There is no doubt that the Ravens represent a real challenge for the Bills. They are second best in the NFL in points per game allowed, and lead the league in forced fumbles and fumble recoveries. They also have one of the most dynamic quarterbacks in the league with reigning NFL MVP Lamar Jackson, whose scrambling prowess has helped the Ravens to lead the league in yards per rushing attempt.
It will likely be a close game, much like the Bills’ Wild Card game against the Indianapolis Colts. But when the dust settles, I believe that the Bills will prevail for the following combination of reasons:
The Bills are unusually healthy
It was unfortunate to see running back Zack Moss’ season-ending ankle injury last weekend, and to see wide receiver Cole Beasley playing through a knee injury that will likely still be affecting him against the Ravens. Losing Moss is not insignificant, but Devin Singletary getting more carries—in combination with some contributions from rookie Antonio Williams or veteran T.J. Yeldon—will fill in adequately. Additionally, offensive coordinator Brian Daboll is likely to further compensate for Moss’ absence by calling more designed runs and zone-read running plays for quarterback Josh Allen. Daboll was already doing this against the Colts last week, enabling Allen to showcase his improvisational and athletic skills and making him the team’s leading rusher with 54 yards.

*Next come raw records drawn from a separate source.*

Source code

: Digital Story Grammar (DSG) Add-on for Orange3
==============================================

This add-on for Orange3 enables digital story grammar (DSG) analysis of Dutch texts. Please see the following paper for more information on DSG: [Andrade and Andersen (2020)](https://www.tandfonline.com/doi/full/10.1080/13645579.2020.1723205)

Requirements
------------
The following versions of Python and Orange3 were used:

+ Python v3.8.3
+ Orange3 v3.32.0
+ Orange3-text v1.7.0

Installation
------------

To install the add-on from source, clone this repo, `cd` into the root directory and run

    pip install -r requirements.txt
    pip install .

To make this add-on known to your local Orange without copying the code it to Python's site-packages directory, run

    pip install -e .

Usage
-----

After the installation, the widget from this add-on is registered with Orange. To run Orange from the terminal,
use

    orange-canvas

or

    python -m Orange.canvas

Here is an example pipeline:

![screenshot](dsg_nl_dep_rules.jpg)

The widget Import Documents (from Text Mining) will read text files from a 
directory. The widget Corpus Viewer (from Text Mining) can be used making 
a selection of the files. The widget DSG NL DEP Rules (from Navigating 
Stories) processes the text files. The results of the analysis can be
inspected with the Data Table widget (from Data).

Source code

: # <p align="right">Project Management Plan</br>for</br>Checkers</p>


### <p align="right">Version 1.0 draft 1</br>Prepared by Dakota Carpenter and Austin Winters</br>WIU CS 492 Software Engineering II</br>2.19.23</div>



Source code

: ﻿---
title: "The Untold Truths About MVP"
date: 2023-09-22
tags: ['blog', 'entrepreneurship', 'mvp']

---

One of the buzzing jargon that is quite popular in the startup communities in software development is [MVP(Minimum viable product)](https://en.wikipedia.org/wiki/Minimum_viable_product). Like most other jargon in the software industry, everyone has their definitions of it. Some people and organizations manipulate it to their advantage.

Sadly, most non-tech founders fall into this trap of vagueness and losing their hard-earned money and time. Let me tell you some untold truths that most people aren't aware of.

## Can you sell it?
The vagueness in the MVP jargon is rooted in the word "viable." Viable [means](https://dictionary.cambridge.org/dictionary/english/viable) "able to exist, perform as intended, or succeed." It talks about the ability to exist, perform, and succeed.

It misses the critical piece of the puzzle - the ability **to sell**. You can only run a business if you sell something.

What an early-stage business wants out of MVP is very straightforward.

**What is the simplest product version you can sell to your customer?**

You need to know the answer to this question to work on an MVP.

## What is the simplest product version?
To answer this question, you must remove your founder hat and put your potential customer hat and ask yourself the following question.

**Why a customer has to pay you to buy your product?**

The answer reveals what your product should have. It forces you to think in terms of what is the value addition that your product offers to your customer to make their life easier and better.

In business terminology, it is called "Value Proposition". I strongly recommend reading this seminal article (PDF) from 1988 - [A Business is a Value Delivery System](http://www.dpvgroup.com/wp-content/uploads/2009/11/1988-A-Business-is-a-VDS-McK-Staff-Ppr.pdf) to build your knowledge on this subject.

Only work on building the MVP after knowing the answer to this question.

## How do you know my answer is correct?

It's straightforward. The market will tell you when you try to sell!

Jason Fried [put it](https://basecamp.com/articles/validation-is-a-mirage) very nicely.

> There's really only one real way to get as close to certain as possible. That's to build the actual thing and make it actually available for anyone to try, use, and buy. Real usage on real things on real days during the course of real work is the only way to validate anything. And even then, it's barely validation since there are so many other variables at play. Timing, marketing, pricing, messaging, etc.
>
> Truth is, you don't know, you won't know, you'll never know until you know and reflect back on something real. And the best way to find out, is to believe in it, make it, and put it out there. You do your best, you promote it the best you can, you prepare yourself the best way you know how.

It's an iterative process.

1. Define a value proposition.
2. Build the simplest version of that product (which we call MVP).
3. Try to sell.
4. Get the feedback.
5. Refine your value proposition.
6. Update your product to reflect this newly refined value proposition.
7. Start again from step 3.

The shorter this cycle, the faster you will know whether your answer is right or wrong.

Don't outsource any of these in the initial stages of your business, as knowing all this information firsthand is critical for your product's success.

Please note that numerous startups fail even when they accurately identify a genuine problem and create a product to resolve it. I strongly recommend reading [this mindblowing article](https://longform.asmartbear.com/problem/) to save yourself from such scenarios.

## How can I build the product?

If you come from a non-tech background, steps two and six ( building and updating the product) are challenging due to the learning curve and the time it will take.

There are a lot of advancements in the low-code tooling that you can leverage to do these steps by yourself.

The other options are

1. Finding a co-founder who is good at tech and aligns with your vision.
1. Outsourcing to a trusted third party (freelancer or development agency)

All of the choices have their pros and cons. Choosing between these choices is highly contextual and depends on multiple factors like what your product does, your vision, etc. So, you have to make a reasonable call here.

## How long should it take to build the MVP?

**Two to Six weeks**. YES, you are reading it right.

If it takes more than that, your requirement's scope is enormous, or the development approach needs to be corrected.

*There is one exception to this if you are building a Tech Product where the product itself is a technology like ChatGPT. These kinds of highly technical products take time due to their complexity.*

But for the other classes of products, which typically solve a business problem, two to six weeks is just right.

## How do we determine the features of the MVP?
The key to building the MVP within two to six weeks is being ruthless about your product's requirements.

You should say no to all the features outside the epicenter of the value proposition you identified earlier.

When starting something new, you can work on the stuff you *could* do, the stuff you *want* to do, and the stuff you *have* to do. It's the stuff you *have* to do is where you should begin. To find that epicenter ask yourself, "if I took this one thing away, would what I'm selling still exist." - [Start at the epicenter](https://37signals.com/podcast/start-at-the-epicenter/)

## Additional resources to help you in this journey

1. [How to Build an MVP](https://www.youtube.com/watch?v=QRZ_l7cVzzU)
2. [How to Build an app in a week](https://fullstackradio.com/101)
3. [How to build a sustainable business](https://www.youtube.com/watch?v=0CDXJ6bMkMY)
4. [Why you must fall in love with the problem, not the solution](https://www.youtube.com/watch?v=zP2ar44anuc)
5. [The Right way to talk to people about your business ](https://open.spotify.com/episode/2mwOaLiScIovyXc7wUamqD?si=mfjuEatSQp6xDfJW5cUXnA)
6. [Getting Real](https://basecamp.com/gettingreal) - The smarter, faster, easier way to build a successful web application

Beasley again will not be at full strength. But even as he hobbled around last week, he still managed to snag seven receptions, and he can likely replicate that productivity level again this week. More importantly, wide receiver Stefon Diggs appears to have largely recovered from the oblique injury that was limiting him recently. And with the full return of veteran John Brown and the continuing emergence of rookie Gabriel Davis (how amazing were those toe-tapping sideline catches against the Colts?!), the Bills are in great shape at the wide receiver position.
In contrast, the Ravens’ offensive line still seems affected by the absence of left tackle Ronnie Stanley, who went down in Week 8. That seemed on display against the Titans last week as the Ravens gave up five sacks.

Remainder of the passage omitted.